Personal information
- Full name: Madeleine Proud
- Born: 4 December 1993 (age 32) Adelaide South Australia
- Height: 1.74 m (5 ft 9 in)
- School: Sacred Heart College
- University: University of South Australia Macquarie University

Netball career
- Playing positions: C, WA, WD
- Years: Club team / Apps
- 20xx–2011: Contax
- 2010–2012: → SASI
- 2011–2016: New South Wales Swifts
- 2012: → Southern Force
- 2013: → AIS
- 2017–: New South Wales Swifts
- 2017: → NSWIS
- Years: National team / Caps
- 2018–: Australia

Medal record
Representing Australia
Fast5 World Series
| Bronze medal – third place | 2018 Melbourne | Team |
Netball World Youth Cup
| Silver medal – second place | 2013 Glasgow | Team |

= Maddy Proud =

Australian netball player and author

Maddy Proud (born 4 December 1993), also known as Madeleine Proud, is an Australian netball player. Between 2011 and 2016, Proud played for Adelaide Thunderbirds in the ANZ Championship. Since 2017, she has played for New South Wales Swifts in Suncorp Super Netball. She captained the Swifts team that won the 2019 Suncorp Super Netball title. She has also represented Australia at under-21 and Fast5 level and debuted for the Diamonds in 2022.

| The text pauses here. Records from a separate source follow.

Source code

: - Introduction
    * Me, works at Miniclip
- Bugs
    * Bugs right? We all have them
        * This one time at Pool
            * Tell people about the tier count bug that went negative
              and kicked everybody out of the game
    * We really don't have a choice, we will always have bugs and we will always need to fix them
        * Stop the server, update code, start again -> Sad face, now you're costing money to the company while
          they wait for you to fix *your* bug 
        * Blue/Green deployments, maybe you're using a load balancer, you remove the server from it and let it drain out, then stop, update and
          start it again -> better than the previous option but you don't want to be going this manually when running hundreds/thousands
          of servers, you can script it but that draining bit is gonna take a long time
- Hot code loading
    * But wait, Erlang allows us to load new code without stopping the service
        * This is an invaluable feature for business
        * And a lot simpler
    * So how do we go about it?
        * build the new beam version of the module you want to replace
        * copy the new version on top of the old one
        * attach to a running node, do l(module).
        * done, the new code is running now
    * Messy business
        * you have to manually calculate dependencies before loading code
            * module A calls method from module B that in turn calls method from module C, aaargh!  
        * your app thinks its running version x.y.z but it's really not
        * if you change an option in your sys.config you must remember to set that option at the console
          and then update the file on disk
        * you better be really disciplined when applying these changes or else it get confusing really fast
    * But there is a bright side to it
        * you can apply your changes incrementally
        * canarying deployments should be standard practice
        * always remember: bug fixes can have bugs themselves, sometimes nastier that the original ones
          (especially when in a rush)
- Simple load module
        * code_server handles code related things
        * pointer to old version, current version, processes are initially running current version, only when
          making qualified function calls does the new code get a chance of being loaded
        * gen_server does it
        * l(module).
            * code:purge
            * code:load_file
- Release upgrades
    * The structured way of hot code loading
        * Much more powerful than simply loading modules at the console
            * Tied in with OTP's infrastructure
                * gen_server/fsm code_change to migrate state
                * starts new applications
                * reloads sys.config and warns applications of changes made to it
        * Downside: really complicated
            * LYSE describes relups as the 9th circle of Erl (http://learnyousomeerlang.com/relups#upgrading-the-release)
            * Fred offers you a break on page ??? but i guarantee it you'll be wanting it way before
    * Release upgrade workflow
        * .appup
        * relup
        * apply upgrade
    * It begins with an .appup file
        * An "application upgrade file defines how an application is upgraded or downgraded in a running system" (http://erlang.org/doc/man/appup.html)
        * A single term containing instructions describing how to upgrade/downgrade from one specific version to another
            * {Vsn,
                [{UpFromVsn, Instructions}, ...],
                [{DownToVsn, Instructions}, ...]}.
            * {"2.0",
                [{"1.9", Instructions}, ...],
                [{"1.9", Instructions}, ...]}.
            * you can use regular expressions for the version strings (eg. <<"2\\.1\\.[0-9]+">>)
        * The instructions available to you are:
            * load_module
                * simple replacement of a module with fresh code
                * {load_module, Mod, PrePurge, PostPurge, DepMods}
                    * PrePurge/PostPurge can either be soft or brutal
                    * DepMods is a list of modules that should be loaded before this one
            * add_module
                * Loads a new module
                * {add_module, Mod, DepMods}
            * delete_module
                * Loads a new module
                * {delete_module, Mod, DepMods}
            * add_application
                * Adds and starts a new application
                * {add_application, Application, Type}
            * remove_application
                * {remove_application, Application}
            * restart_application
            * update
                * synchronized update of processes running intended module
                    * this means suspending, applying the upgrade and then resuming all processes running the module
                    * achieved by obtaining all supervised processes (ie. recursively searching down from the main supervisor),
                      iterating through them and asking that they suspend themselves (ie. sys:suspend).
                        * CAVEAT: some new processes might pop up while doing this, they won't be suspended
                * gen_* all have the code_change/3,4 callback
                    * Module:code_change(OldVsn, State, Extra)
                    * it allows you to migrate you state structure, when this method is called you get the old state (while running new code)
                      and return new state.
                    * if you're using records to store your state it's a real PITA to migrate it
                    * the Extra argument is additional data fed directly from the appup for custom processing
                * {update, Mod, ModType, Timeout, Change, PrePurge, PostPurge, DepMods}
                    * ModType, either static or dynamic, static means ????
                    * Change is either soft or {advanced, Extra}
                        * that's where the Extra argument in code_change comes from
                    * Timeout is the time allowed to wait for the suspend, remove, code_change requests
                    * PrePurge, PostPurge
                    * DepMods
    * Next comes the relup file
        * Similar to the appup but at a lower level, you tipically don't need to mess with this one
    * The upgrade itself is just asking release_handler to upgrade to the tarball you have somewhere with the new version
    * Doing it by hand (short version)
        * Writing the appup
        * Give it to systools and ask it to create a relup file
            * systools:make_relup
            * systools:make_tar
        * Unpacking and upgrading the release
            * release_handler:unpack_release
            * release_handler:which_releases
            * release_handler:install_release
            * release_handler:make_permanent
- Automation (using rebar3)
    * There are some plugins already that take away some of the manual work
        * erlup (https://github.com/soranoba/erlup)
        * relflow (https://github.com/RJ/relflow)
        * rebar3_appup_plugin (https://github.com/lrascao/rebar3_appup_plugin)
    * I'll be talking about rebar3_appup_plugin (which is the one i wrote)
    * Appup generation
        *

==Early life and education==
Proud was born and raised in Adelaide. Between 2009 and 2011, she attended Sacred Heart College.
Between 2012 and 2016 she attended the University of South Australia where she gained a Bachelor of Management in Marketing. Between 2018 and 2020, she attended Macquarie University where she completed a Masters of Creative Writing.

==Playing career==
===Early years===
In her youth, Proud played for Contax and the South Australian Sports Institute. She also represented South Australia at under-17 level.

===Adelaide Thunderbirds===
Between 2011 and 2016, Proud played for Adelaide Thunderbirds in the ANZ Championship. She was 16 when she joined Thunderbirds. During the 2012 season, Proud also played for Southern Force in the Australian Netball League. She was a member of the Force team that finished as ANL Champions. During the 2013 season, she played with the Australian Institute of Sport.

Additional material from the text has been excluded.